Bookmark and Share    In an interview with CNN’s Wolf Blitzer, or as Herman Cain called him “Blitz”, Republican presidential hopeful Newt Gingrich held no punches when it came to his political opinion of rival candidate Ron Paul and it was harsh.

When asked by Blitzer if Newt could vote for Ron Paul, Gingrich replied with an immediate and unequivocal “no”.

As seen in the video provided below this post, Gingrich explained that Ron Paul  was  “totally outside the mainstream of virtually every decent American”.  The former Speaker of the House expanded on his answer by stating;

“I think it’s very difficult to see how you would engage in dealing with Ron Paul as a nominee,”

and added;

“Given the newsletters, which he has not yet disowned. He would have to go a long way to explain himself and I think it would be very difficult to see today, Ron Paul as the Republican nominee.”

Despite being an interview on the Communist News Network, the entire 30 minute interview was quite insightful and afforded Gingrich an excellent opportunity to defend both the factual blemishes of his record and the false accusations against him and his record.

The most recent damaging and true charge against Gingrich was the revelation of direct quotes from him which in 2006 praised Romneycare.  For his part, Gingrich did not try to back away from his early praise but instead drew a contrast between him and Mitt Romney on the issue by stating that although he did praise it as a promising experiment back in 2006, since then he has seen that the experiment failed and is willing to admit it, while Mitt Romney on the hand, is still not admitting that Romneycare was a failure and even continues to defend it to this day.

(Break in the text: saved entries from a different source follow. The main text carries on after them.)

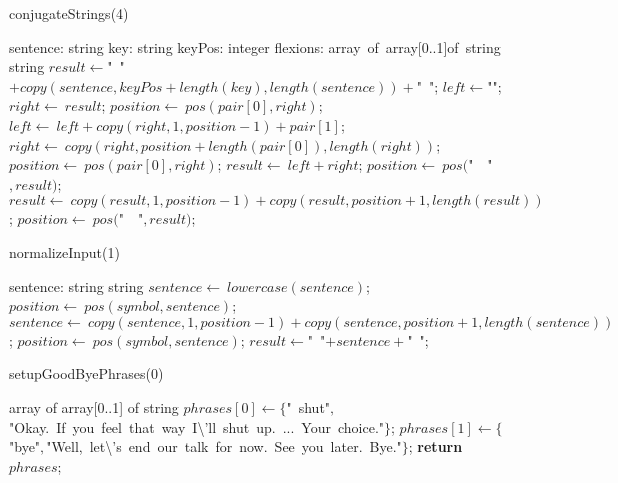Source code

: \documentclass[a4paper,10pt]{article}
\begin{document}
\begin{algorithm}
\caption{conjugateStrings(4)}
\begin{algorithmic}[5]
    \State sentence: string
    \State key: string
    \State keyPos: integer
    \State flexions: array\ of\ array[0..1]of\ string
  \EndDecl
    \State string
  \EndDecl
  \State \(result\gets\)"{}\ "{}\(+copy(sentence,keyPos+length(key),length(sentence))+\)"{}\ "{}\(\);
    \State \(left\gets\)"{}"{}\(\);
    \State \(right\gets\ result\);
    \State \(position\gets\ pos(pair[0],right)\);
      \State \(left\gets\ left+copy(right,1,position-1)+pair[1]\);
      \State \(right\gets\ copy(right,position+length(pair[0]),length(right))\);
      \State \(position\gets\ pos(pair[0],right)\);
    \EndWhile
    \State \(result\gets\ left+right\);
  \EndFor
  \State \(position\gets\ pos(\)"{}\ \ "{}\(,result)\);
    \State \(result\gets\ copy(result,1,position-1)+copy(result,position+1,length(result))\);
    \State \(position\gets\ pos(\)"{}\ \ "{}\(,result)\);
  \EndWhile
\EndFunction
\end{algorithmic}
\end{algorithm}


\begin{algorithm}
\caption{normalizeInput(1)}
\begin{algorithmic}[5]
\State {}
\State {}
\State {}
    \State sentence: string
  \EndDecl
    \State string
  \EndDecl
  \State \(sentence\gets\ lowercase(sentence)\);
    \State \(position\gets\ pos(symbol,sentence)\);
      \State \(sentence\gets\ copy(sentence,1,position-1)+copy(sentence,position+1,length(sentence))\);
      \State \(position\gets\ pos(symbol,sentence)\);
    \EndWhile
  \EndFor
  \State \(result\gets\)"{}\ "{}\(+sentence+\)"{}\ "{}\(\);
\EndFunction
\end{algorithmic}
\end{algorithm}


\begin{algorithm}
\caption{setupGoodByePhrases(0)}
\begin{algorithmic}[5]
    \State array of array[0..1] of string
  \EndDecl
  \State \(phrases[0]\gets\{\)"{}\ shut"{}\(,\)"{}Okay.\ If\ you\ feel\ that\ way\ I\textbackslash{}'{}ll\ shut\ up.\ ...\ Your\ choice."{}\(\}\);
  \State \(phrases[1]\gets\{\)"{}bye"{}\(,\)"{}Well,\ let\textbackslash{}'{}s\ end\ our\ talk\ for\ now.\ See\ you\ later.\ Bye."{}\(\}\);
  \State \textbf{return} \(phrases\);
\EndFunction
\end{algorithmic}
\end{algorithm}
\end{document}
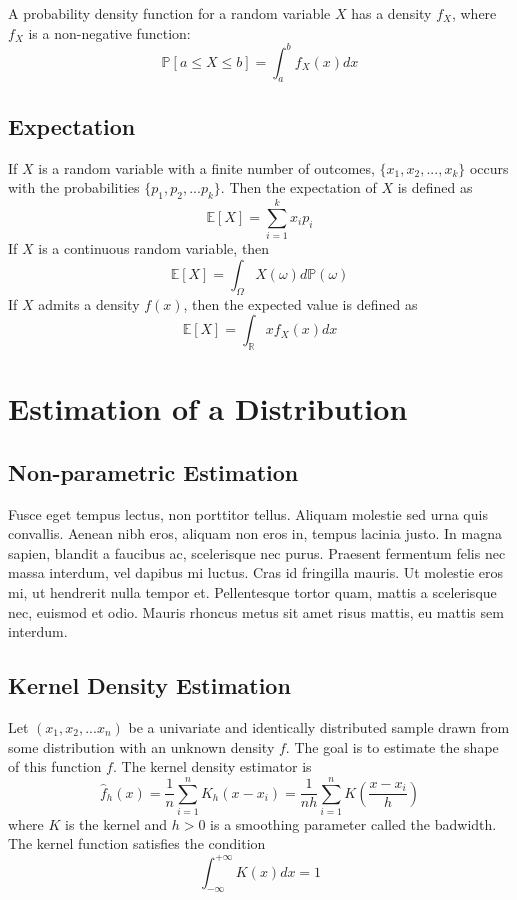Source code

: A probability density function for a random variable $X$ has a density $f_X$, where $f_X$ is a non-negative function:
\begin{equation}
  \mathbb{P}[a \leq X \leq b]=\int_{a}^{b}f_{X}(x)dx
\end{equation}

\subsection{Expectation}
If $X$ is a random variable with a finite number of outcomes, $\{x_1,x_2,...,x_k\}$ occurs with the probabilities $\{p_1,p_2,...p_k\}$.  Then the expectation of $X$ is defined as
\begin{equation}
  \mathbb{E}[X]=\sum_{i=1}^{k}x_i p_i
\end{equation}
If $X$ is a continuous random variable, then
\begin{equation}
  \mathbb{E}[X]=\int_{\Omega} X(\omega) d\mathbb{P}(\omega)
\end{equation}
If $X$ admits a density $f(x)$, then the expected value is defined as
\begin{equation}
  \mathbb{E}[X]=\int_{\mathbb{R}}x f_{X}(x) dx
\end{equation}

\section{Estimation of a Distribution}

\subsection{Non-parametric Estimation}
 Fusce eget tempus lectus, non porttitor tellus. Aliquam molestie sed urna quis convallis. Aenean nibh eros, aliquam non eros in, tempus lacinia justo. In magna sapien, blandit a faucibus ac, scelerisque nec purus. Praesent fermentum felis nec massa interdum, vel dapibus mi luctus. Cras id fringilla mauris. Ut molestie eros mi, ut hendrerit nulla tempor et. Pellentesque tortor quam, mattis a scelerisque nec, euismod et odio. Mauris rhoncus metus sit amet risus mattis, eu mattis sem interdum.

\subsection{Kernel Density Estimation}
Let $(x_1,x_2,...x_n)$ be a univariate and identically distributed sample drawn from some distribution with an unknown density $f$.  The goal is to estimate the shape of this function $f$.  The kernel density estimator is
\begin{equation}
  \hat{f}_h(x)=\frac{1}{n}\sum_{i=1}^{n}K_h(x-x_i)
    =\frac{1}{nh}\sum_{i=1}^{n}K\left(\frac{x-x_i}{h}\right)
\end{equation}
where $K$ is the kernel and $h>0$ is a smoothing parameter called the badwidth.  The kernel function satisfies the condition
\begin{equation}
  \int_{-\infty}^{+\infty}K(x)dx=1
\end{equation}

Another interesting tidbits coming out of the interview were Newt’s admission that his bipartisan commercial appearance with Nancy Pelosi back in the 90’s regarding the dangers of greenhouse gasses, was the dumbest thing he has ever done.  However he took the opportunity to demonstrate that people still don’t have their facts straight and try to use the commercial to claim that he supported Cap-and-Trade policies.  Newt explained that around the same time that the commercial in question came out, he was offering his opposition to such policies in testimony to Congress.

But it was Newt’s statements regarding Ron Paul and chief rival Mitt Romney that really captured the headlines.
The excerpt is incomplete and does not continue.